Rowling's Greatest Work Isn't Her New Novel; It's Bringing Attention to Books
A woman displays copies of J.K. Rowling's novel "The Casual Vacancy" at a London bookstore. Photo by Oli Scarff/Getty Images.
This fall readers can find a shelf full of new books by big name authors, from Junot Diaz to Zadie Smith to Salman Rushdie to Orhan Pamuk. But not even books by Pulitzer, Orange, Booker and Nobel Prize winners, respectively, will garner as much attention as the latest work by the woman that brought the world Harry Potter.
As of Thursday morning, no more than 30 people in the United States had read J.K. Rowling's new novel, "The Casual Vacancy." Like the later books in the Potter series, Rowling and her publisher kept the contents of the books close to the vest. But unlike her tales of magic and Hogwarts, "The Casual Vacancy" is not a children's or young adult novel. Intended for adults, it's a look at the political and moral scandals of a small fictional British town.
"All you need to know with the risks she is taking [with "The Casual Vacancy"] is think of Michael Jordan the baseball player," said Julia Keller, a Pulitzer Prize-winning culture writer and novelist who has appeared on the NewsHour to discuss Rowling.
Rowling told NPR's Steve Inskeep, "Exactly as with Harry Potter, I knew it was something I really, really wanted to write. I became excited about the idea of writing it. It's a very personal book...It's not my story, but it does address themes, subjects that are very important to me."
"I thought I'd feel frightened at this point," Rowling told Ian Parker in The New Yorker. "Not just because it's been five years, and anything I wrote after Potter -- anything -- was going to receive a certain degree of attention that is not entirely welcome, if I'm honest."
She may have been right about the attention. Reviews out Thursday morning are tepid:
"Unfortunately, the real-life world she has limned in these pages is so willfully banal, so depressingly cliched that 'The Casual Vacancy' is not only disappointing -- it's dull," according to The New York Times.
"This isn't a book that's easy to fall in love with, the way Harry Potter was with its charming, winning hero and his plucky friends, saving the world from evil with the help of a powerful spell or two.

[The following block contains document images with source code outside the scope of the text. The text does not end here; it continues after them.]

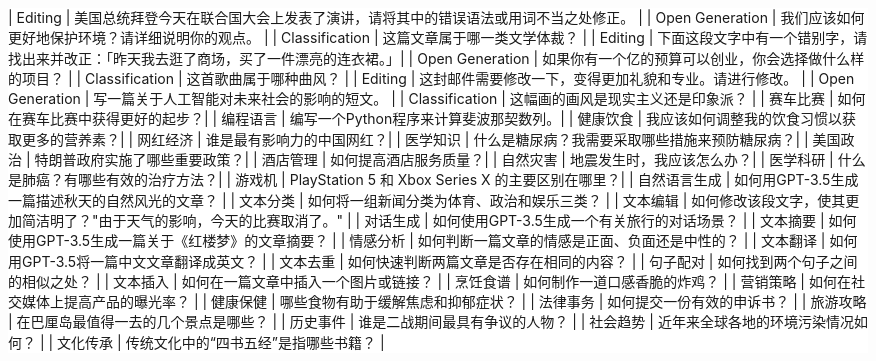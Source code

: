 | Editing | 美国总统拜登今天在联合国大会上发表了演讲，请将其中的错误语法或用词不当之处修正。 |
| Open Generation | 我们应该如何更好地保护环境？请详细说明你的观点。 |
| Classification | 这篇文章属于哪一类文学体裁？ |
| Editing | 下面这段文字中有一个错别字，请找出来并改正：「昨天我去逛了商场，买了一件漂亮的连衣裙。」|
| Open Generation | 如果你有一个亿的预算可以创业，你会选择做什么样的项目？ |
| Classification | 这首歌曲属于哪种曲风？ |
| Editing | 这封邮件需要修改一下，变得更加礼貌和专业。请进行修改。 |
| Open Generation | 写一篇关于人工智能对未来社会的影响的短文。 |
| Classification | 这幅画的画风是现实主义还是印象派？ |
| 赛车比赛 | 如何在赛车比赛中获得更好的起步？|
| 编程语言 | 编写一个Python程序来计算斐波那契数列。|
| 健康饮食 | 我应该如何调整我的饮食习惯以获取更多的营养素？|
| 网红经济 | 谁是最有影响力的中国网红？|
| 医学知识 | 什么是糖尿病？我需要采取哪些措施来预防糖尿病？|
| 美国政治 | 特朗普政府实施了哪些重要政策？|
| 酒店管理 | 如何提高酒店服务质量？|
| 自然灾害 | 地震发生时，我应该怎么办？|
| 医学科研 | 什么是肺癌？有哪些有效的治疗方法？|
| 游戏机 | PlayStation 5 和 Xbox Series X 的主要区别在哪里？|
| 自然语言生成 | 如何用GPT-3.5生成一篇描述秋天的自然风光的文章？ |
| 文本分类 | 如何将一组新闻分类为体育、政治和娱乐三类？ |
| 文本编辑 | 如何修改该段文字，使其更加简洁明了？"由于天气的影响，今天的比赛取消了。" |
| 对话生成 | 如何使用GPT-3.5生成一个有关旅行的对话场景？ |
| 文本摘要 | 如何使用GPT-3.5生成一篇关于《红楼梦》的文章摘要？ |
| 情感分析 | 如何判断一篇文章的情感是正面、负面还是中性的？ |
| 文本翻译 | 如何用GPT-3.5将一篇中文文章翻译成英文？ |
| 文本去重 | 如何快速判断两篇文章是否存在相同的内容？ |
| 句子配对 | 如何找到两个句子之间的相似之处？ |
| 文本插入 | 如何在一篇文章中插入一个图片或链接？ |
| 烹饪食谱                           | 如何制作一道口感香脆的炸鸡？                                                                                                                |
| 营销策略                         | 如何在社交媒体上提高产品的曝光率？                                                                                                      |
| 健康保健                           | 哪些食物有助于缓解焦虑和抑郁症状？                                                                                                              |
| 法律事务                           | 如何提交一份有效的申诉书？                                                                                                                     |
| 旅游攻略                           | 在巴厘岛最值得一去的几个景点是哪些？                                                                                                          |
| 历史事件                           | 谁是二战期间最具有争议的人物？                                                                                                                      |
| 社会趋势                           | 近年来全球各地的环境污染情况如何？                                                                                                              |
| 文化传承                           | 传统文化中的“四书五经”是指哪些书籍？                                                                                                        |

Even with its moments of humor, it's a hard story where some people just don't get saved, because really, they never had a chance," wrote The Associated Press.
Keller, who had not yet read "The Casual Vacancy" when we spoke, argued that Rowling's skills as a writer are often overlooked. "I think as a craftswoman sometimes she is not appreciated as much as she should be -- strictly as a wordsmith, as someone who can put together a narrative," Keller said. "I think she is smart to go into a completely different genre rather than trying another kind of young adult novel."
"The things she was trying to do and able to do, to write abstractly about good and evil is very hard to do, and to not look foolish or reductive or there is a silliness when you read works that try to be about big themes," Keller said. "She never did that from the very beginning."
"The Casual Vacancy" takes place in Pagford, a fictional English village thrown into turmoil after the death of Barry Fairbrother, who guided the town from his seat on the parish council. The vacancy he leaves reveals the town's darker sides and the political and moral struggles of its inhabitants.
"It's been billed, slightly, as a black comedy, but to me it's more of a comic tragedy," Rowling told Parker. Her own rags-to-riches story -- from single mother on welfare to an estimated worth of $9 hundred million -- does not change what Rowling feels she's always been: "I'm a writer, and I will write what I want to write."
"You can lose your job, a relationship can break up, have tremendous trauma or sorrow in your life, but books are always there," Keller said. "There are words chiseled above a school house in Columbus, Ohio, attributed to Aristotle (I have seen them attributed to other people) and it says, 'Learning Adorns Riches and Softens Poverty.' That to me is what reading does, adorns riches and softens poverty."
In a way, it will be hard to measure Rowling's success with "The Casual Vacancy." After all, she instilled in a whole generation the experience of loving to read. Many of the kids around the world who lined up in the middle of night to get their hands on the new Potter books are now adults, and regardless of the reviews, "The Casual Vacancy" has the world talking about a book again.